TASK OBJECTIVE:
Work out how many lines below contain the word "Deep". Only the number is wanted.
::: INPUT DATA :::
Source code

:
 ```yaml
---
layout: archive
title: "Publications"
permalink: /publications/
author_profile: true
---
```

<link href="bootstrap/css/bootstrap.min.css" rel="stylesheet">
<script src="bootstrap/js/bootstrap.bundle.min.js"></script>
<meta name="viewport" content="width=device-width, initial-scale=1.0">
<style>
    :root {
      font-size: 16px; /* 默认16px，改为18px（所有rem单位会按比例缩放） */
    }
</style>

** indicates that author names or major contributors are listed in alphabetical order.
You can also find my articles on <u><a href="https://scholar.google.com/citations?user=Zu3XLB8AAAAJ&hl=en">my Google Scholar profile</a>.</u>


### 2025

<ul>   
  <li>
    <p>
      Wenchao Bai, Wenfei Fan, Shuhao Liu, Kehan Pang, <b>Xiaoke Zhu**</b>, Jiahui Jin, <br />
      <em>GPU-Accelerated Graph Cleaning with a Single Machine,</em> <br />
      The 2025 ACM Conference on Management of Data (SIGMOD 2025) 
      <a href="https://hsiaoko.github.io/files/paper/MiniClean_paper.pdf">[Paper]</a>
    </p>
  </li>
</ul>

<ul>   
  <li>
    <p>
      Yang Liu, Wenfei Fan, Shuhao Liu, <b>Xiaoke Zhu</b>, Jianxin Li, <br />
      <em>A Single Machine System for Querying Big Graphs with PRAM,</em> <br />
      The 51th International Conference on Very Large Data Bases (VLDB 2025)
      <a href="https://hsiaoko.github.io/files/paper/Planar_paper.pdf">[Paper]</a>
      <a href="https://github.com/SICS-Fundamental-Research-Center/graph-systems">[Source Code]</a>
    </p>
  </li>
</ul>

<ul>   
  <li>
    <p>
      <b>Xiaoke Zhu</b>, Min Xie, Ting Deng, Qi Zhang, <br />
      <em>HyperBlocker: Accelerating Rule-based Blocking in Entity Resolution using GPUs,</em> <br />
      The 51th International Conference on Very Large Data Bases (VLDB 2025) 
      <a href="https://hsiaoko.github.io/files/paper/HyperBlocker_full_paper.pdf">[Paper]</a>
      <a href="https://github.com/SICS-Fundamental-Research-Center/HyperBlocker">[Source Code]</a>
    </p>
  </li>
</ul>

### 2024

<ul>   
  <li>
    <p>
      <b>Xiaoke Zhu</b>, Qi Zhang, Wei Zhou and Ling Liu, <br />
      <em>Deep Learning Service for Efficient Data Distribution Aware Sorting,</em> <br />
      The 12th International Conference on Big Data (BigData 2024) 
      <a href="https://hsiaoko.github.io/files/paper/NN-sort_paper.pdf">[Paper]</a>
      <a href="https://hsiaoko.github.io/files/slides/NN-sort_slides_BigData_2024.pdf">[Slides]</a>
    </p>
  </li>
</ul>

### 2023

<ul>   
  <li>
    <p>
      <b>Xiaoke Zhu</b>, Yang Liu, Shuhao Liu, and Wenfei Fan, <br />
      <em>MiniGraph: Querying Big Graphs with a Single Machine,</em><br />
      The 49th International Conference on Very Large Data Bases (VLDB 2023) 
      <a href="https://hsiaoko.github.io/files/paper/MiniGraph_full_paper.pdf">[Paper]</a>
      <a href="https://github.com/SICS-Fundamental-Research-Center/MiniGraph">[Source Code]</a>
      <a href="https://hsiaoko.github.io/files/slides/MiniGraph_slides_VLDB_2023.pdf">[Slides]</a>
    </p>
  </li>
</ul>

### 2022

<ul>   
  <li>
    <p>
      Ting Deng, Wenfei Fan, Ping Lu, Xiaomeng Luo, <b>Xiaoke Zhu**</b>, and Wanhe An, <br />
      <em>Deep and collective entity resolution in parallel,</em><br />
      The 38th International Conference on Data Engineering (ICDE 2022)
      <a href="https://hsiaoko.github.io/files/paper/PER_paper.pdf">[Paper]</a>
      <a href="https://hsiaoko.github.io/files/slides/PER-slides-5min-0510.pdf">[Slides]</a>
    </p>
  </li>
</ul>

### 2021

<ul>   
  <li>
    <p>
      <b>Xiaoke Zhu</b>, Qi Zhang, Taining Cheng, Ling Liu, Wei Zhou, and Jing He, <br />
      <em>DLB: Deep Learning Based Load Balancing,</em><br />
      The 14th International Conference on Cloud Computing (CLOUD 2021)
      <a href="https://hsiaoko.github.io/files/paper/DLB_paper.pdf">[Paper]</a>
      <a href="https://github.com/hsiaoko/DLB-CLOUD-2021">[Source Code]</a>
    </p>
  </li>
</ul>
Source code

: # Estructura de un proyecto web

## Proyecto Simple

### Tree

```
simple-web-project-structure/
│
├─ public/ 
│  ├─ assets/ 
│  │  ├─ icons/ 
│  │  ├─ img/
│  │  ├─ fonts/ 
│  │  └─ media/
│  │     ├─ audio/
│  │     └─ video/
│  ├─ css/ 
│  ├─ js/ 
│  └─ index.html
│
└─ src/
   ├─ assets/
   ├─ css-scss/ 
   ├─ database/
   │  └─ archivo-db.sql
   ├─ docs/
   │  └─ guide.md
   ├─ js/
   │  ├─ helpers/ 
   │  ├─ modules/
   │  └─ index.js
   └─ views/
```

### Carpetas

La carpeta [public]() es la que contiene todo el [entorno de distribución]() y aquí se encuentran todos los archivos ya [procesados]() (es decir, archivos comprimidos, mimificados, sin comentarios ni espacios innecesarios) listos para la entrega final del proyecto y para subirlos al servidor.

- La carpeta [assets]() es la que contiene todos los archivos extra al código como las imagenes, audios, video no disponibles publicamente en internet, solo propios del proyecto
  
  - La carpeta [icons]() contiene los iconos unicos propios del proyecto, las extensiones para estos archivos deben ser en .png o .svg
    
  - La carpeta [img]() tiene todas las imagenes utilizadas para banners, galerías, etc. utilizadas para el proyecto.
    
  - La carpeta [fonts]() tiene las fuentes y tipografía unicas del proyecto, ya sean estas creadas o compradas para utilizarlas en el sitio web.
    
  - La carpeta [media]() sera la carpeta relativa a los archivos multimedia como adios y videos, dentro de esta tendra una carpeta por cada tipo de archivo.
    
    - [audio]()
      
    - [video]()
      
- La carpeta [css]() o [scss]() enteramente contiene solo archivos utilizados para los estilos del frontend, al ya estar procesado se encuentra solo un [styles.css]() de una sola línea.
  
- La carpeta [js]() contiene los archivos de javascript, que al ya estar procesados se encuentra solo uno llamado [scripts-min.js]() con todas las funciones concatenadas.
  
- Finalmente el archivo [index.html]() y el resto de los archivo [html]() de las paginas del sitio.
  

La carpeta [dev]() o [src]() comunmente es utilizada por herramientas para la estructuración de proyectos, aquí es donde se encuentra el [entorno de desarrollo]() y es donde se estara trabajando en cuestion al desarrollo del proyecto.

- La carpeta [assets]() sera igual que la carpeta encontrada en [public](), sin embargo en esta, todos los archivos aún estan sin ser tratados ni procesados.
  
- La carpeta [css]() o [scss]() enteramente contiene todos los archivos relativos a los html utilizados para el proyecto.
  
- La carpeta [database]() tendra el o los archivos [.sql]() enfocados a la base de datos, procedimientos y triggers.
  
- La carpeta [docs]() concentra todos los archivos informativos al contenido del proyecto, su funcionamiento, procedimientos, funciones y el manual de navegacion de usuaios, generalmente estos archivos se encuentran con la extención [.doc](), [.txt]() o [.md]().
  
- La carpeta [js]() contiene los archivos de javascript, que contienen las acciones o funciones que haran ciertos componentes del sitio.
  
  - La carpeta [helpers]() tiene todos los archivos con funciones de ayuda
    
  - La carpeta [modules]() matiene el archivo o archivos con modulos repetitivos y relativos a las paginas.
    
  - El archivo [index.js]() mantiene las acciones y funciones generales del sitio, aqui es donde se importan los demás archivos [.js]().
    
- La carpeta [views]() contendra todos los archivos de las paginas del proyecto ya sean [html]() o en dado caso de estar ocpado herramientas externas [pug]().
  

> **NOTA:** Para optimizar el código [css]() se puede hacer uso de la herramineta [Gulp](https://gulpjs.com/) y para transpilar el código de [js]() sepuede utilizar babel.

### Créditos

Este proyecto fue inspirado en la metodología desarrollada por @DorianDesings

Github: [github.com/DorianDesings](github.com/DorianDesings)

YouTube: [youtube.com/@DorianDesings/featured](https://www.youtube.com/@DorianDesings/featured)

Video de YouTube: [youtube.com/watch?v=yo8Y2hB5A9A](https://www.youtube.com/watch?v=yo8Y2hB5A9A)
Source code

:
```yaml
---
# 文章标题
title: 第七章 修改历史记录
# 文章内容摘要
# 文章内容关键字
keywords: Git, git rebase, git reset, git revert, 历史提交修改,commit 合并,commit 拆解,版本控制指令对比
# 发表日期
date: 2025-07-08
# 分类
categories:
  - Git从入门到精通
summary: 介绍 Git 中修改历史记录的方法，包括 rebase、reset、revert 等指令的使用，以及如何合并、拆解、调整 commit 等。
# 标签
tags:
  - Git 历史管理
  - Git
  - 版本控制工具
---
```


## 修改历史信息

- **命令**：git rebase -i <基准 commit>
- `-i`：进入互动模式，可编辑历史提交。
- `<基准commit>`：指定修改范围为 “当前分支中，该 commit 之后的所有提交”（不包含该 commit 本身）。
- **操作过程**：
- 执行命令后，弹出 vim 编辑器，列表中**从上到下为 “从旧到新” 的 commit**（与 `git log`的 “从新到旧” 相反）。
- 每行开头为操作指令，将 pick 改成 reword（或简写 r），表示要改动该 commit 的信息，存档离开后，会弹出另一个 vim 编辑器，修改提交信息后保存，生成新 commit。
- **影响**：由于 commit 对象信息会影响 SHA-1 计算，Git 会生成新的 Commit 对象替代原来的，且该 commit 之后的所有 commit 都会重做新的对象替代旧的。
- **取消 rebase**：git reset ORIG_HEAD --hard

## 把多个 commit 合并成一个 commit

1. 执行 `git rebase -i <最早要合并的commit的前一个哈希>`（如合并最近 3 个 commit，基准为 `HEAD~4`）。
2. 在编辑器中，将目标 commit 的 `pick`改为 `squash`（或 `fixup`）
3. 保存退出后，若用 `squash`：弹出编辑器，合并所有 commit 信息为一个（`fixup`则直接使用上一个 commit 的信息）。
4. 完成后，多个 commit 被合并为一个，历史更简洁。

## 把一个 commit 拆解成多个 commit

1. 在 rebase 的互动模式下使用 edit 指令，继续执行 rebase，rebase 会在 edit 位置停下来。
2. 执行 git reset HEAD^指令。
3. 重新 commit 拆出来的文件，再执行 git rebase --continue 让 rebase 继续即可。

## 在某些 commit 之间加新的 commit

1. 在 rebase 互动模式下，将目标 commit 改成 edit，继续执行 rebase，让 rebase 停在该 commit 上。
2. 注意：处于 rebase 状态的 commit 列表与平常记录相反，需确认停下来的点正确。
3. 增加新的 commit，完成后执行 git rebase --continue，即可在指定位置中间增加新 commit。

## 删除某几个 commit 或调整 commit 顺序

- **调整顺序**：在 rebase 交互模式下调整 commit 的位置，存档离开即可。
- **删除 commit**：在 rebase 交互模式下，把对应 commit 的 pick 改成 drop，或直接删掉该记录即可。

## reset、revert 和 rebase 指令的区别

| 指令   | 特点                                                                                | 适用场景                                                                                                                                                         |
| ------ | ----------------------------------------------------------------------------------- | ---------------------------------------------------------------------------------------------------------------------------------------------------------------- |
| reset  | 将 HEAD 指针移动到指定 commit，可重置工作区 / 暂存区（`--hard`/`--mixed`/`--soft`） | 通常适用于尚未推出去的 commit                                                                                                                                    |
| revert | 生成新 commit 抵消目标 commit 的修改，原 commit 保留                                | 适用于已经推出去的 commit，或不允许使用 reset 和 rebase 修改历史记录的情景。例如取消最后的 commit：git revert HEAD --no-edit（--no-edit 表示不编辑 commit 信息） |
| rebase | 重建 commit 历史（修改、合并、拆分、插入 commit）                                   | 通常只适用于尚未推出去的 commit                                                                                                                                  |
:::
EXERCISE RESPONSE:
3